Sunday morning, a close friend sent me this list. I have no idea what it was meant to achieve. Perhaps to remind us northerners of our insatiable appetite for public office; to ridicule us or help those within our regional pantheon who see acquisition of the presidency as the ultimate cure for their earthly troubles and access to eternal bliss? So here is what it says: –
Vice President – North
Senate President – North
Speaker – North
Head of Service – North
INEC Chairman – North
IGP – North
CJN – North
President, Court of Appeal – North
EFCC Chairman – North
President, Federal High Court – North
National Security Adviser – North
Chief of Defence Staff – North
Chief of Naval Staff – North
Comptroller, Customs Service – North
Comptroller Prison Service – North
Defence Minister – North
Education Minister – North
MD Port Authority – North
MD NDIC – North
Richest Man in Africa – North
85% of Petroleum Marketers in Nigeria – Northerners
80% of Oil Block Owners in Nigeria – Northerners
99% of Beggars in Nigeria – Northerners
Boko Haram – North

Yet, the poorest states in Nigeria and educationally backward areas in Nigeria are in the north.
Now ask yourself, what is the problem of northerners?

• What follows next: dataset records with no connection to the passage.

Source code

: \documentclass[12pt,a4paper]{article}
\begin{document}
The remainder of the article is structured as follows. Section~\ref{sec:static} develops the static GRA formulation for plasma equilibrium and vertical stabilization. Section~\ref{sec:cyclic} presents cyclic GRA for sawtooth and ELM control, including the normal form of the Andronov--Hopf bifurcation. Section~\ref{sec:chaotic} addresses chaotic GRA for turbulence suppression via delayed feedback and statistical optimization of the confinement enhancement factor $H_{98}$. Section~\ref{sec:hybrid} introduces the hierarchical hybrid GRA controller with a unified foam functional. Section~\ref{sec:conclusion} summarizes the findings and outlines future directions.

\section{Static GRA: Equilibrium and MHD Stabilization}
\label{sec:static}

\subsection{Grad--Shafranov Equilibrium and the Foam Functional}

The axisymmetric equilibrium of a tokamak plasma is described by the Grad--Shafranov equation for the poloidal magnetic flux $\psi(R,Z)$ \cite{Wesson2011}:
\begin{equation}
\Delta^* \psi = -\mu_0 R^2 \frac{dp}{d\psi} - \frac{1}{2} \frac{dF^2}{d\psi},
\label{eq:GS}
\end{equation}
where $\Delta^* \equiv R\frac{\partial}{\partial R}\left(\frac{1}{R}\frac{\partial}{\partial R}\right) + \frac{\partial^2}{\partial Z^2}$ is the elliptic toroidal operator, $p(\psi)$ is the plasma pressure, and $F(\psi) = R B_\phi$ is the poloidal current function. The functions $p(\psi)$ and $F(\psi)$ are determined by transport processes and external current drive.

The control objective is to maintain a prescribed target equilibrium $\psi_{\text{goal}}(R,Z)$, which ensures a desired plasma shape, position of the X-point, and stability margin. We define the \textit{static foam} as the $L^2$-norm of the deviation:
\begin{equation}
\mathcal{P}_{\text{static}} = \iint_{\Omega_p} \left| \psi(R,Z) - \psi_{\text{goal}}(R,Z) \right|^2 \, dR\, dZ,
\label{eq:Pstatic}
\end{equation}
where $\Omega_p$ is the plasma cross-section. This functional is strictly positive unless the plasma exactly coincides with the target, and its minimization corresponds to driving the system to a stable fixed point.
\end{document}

Of course these are dubious statistics, but that is an argument for another day. So, what is the problem of ‘northerners?’ I have no direct answer to this question that I know is circulating in the textosphere apparently exclusively to non-northern friends. But I am a northerner. I don’t give a damn if all these ‘privileges’ are taken away from my region and in its place leadership and service is bequeathed to all without affection or ill will and unmindful of where they come from or their creed. The occupiers of these positions earn their salaries and put the money in their pocket, not in the account of the Kaduna or Langtang or Yagba Mafia.

For four years, I have lived in the hospitable city of Ottawa. My children and I get all the privileges extended to natural Canadians except the right to vote. I do not know the ethnic composition of Stephen Harper’s government or those of my provincial representatives. I will give a Tim Hortons coffee; they are not Inuits, the original inhabitants of Canada.

At the last municipal elections, a Nigerian was elected into the Ottawa City Council. It is not important to Canada where people come from, they are judged by the strength of their character. If and when I file papers for citizenship, the Canadian Border Services Agency, would be looking into my records and my ability to contribute to the growth of my adopted nation.

So, what do I want as a northerner? It is not different from the wishes of every bona fide Nigerian – good governance, provision of service, peace and progress-that’s all. Kogi, my state and Mopamuro are ruled or ruined by indigenes, but nothing has changed in 15 years to significantly advance it. It would not change if they all come from Okeagi. Nothing changes in a country blinded by ethnicity and bigotry. As a nation, nothing will change until our priorities change.